Блокировка папок меню Пуск

Если ваши пользователи не являются администраторами на этом компьютере, вы можете просто создать папку в C:\ProgramData\Microsoft\Windows\Start Menu вместо %appdata%\Microsoft\Windows\Start Menu, Только администраторы могут редактировать его.

Если это среда, в которой многие пользователи получают права администратора, уловки получаются. Вы должны изменить настройки безопасности NTFS и использовать правильный тип структуры или использовать символическую ссылку.

Проблема заключается в параллельном размещении папок, в которых один редактируется, а другой нет. Это связано с тем, что права на удаление наследуются от родителя. Таким образом, чтобы заставить его работать только с правами ntfs, вы должны удалить все права у родителя (включая наследование), а затем вернуть все папки, кроме не подлежащих восстановлению, их права на более глубокий уровень.
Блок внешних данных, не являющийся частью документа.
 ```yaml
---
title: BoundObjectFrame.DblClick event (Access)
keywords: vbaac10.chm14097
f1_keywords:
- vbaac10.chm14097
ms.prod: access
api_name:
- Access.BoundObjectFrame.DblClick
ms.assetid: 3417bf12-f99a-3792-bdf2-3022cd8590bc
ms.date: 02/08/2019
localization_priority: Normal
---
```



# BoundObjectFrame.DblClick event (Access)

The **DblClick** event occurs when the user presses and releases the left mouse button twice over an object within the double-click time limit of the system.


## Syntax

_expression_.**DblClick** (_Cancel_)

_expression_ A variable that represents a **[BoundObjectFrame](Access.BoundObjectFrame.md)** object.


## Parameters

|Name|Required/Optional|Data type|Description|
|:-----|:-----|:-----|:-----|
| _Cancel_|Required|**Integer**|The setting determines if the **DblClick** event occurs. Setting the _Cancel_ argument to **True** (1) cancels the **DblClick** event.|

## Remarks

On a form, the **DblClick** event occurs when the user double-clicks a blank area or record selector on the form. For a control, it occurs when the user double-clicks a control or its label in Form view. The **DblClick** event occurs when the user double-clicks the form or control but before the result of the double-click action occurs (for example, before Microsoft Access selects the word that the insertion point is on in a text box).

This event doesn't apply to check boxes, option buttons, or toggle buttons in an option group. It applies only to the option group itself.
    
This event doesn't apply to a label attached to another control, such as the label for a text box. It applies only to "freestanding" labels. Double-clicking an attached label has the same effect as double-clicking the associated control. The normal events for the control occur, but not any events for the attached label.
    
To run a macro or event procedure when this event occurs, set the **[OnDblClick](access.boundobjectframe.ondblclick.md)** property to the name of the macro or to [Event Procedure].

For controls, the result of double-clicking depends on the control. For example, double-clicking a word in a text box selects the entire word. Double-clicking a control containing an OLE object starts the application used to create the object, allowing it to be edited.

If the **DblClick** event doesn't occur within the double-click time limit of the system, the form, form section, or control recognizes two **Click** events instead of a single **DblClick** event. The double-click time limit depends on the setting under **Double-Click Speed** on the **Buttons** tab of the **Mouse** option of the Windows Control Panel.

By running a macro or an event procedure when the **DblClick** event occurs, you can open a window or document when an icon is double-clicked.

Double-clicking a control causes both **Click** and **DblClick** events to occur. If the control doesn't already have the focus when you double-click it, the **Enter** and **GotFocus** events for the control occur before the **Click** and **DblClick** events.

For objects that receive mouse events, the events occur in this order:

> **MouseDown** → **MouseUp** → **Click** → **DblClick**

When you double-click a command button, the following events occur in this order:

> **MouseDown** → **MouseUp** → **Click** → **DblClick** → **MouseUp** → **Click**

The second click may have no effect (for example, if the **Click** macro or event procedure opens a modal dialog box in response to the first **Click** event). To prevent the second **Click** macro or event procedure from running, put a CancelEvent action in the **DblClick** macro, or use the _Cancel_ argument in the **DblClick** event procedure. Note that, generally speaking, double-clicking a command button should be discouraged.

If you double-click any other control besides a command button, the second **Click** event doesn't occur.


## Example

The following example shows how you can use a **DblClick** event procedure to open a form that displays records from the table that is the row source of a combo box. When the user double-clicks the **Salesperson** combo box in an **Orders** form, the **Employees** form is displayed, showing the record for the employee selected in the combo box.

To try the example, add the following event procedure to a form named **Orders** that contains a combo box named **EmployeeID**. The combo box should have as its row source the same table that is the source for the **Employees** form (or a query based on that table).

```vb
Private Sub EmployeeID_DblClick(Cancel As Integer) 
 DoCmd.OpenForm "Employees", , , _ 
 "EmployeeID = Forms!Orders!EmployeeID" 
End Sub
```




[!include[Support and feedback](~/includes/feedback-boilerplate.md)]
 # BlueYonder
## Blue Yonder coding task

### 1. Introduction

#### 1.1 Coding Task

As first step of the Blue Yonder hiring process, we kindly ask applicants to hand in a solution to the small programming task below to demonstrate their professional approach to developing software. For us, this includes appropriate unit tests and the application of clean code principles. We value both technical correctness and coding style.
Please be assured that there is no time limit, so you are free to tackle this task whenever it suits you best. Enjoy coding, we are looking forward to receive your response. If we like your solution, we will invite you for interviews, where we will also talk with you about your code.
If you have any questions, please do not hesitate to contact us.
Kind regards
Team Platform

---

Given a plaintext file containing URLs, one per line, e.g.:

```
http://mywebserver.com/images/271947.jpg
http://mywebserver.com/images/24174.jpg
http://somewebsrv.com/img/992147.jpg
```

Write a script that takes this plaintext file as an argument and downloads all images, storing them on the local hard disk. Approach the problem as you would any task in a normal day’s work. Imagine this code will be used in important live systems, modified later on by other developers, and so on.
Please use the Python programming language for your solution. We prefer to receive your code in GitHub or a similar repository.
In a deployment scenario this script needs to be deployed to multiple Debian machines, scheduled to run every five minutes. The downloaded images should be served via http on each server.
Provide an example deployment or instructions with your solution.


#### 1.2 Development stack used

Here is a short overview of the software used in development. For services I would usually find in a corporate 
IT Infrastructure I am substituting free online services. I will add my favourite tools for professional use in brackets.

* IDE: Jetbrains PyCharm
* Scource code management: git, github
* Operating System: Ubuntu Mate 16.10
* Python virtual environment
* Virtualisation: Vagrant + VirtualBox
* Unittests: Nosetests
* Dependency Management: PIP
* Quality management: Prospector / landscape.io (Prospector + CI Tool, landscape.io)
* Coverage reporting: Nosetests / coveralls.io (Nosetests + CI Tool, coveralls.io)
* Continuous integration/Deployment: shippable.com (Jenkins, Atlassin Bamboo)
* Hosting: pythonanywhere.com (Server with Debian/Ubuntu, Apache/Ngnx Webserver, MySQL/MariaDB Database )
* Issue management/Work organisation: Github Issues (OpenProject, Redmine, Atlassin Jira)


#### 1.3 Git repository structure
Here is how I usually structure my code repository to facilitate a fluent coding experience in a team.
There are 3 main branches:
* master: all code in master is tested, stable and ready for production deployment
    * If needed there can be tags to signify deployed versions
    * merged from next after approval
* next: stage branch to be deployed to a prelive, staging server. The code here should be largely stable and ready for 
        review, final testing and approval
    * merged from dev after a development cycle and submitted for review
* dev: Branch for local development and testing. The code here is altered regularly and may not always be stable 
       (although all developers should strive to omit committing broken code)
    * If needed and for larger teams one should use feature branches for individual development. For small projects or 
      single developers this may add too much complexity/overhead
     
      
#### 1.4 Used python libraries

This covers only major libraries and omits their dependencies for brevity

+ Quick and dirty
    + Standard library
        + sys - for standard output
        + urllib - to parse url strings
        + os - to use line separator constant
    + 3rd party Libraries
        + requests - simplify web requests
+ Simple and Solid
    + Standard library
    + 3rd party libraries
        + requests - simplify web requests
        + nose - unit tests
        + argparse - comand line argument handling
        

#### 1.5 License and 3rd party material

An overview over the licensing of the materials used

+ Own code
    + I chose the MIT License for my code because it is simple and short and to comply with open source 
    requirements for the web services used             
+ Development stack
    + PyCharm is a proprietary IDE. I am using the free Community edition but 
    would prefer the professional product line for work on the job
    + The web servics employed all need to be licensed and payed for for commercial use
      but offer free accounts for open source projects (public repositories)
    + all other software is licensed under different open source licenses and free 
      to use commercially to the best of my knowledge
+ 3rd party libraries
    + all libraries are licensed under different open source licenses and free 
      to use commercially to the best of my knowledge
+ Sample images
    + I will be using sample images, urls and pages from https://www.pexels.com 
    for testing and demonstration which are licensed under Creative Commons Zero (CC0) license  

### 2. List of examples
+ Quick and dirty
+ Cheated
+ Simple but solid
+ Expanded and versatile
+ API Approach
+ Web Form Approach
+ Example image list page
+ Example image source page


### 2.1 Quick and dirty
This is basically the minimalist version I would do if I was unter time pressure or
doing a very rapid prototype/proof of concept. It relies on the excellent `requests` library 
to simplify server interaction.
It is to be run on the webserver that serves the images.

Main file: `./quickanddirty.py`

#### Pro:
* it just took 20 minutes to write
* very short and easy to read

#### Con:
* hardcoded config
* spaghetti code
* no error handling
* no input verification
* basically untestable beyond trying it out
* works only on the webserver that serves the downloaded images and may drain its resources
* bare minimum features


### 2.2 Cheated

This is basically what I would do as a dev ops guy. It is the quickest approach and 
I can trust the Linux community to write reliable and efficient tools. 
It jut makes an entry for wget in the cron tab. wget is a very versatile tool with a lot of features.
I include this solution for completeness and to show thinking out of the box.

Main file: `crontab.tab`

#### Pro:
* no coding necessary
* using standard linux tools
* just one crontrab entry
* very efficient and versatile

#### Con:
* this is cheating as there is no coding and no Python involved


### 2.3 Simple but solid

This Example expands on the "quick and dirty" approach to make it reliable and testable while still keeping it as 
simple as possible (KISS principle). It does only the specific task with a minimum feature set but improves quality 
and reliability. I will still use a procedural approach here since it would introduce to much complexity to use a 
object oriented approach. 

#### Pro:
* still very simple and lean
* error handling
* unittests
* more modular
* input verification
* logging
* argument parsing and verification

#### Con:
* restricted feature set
Это проблематично, если параллельно с вашей собственной папкой находится много папок, потому что это много работы.

Так что единственная хитрость, которую я нашел, - это создать папку в другом месте и затем связать ее. Вы должны создать какую-нибудь папку C:\MyIndestructibleFolders\MyFolder, а затем удалить все разрешения в MyFolder.

Имейте в виду, что если вы создаете папку, она может наследовать множество разрешений от своих родителей, перезаписывая установленные вами вещи. Лучший способ избежать этого - перейти в "Расширенное" меню безопасности и снять флажок с надписью "Включить наследуемые разрешения от родительского объекта". Если он запрашивает замену или удаление, скажем, удалить. Затем создайте одну запись для администратора с полными правами доступа и одну для пользователей домена или пользователей с настройками чтения по умолчанию. Я также установил его "только для чтения" в графическом интерфейсе, но это влияет только на детей, поэтому может не понадобиться.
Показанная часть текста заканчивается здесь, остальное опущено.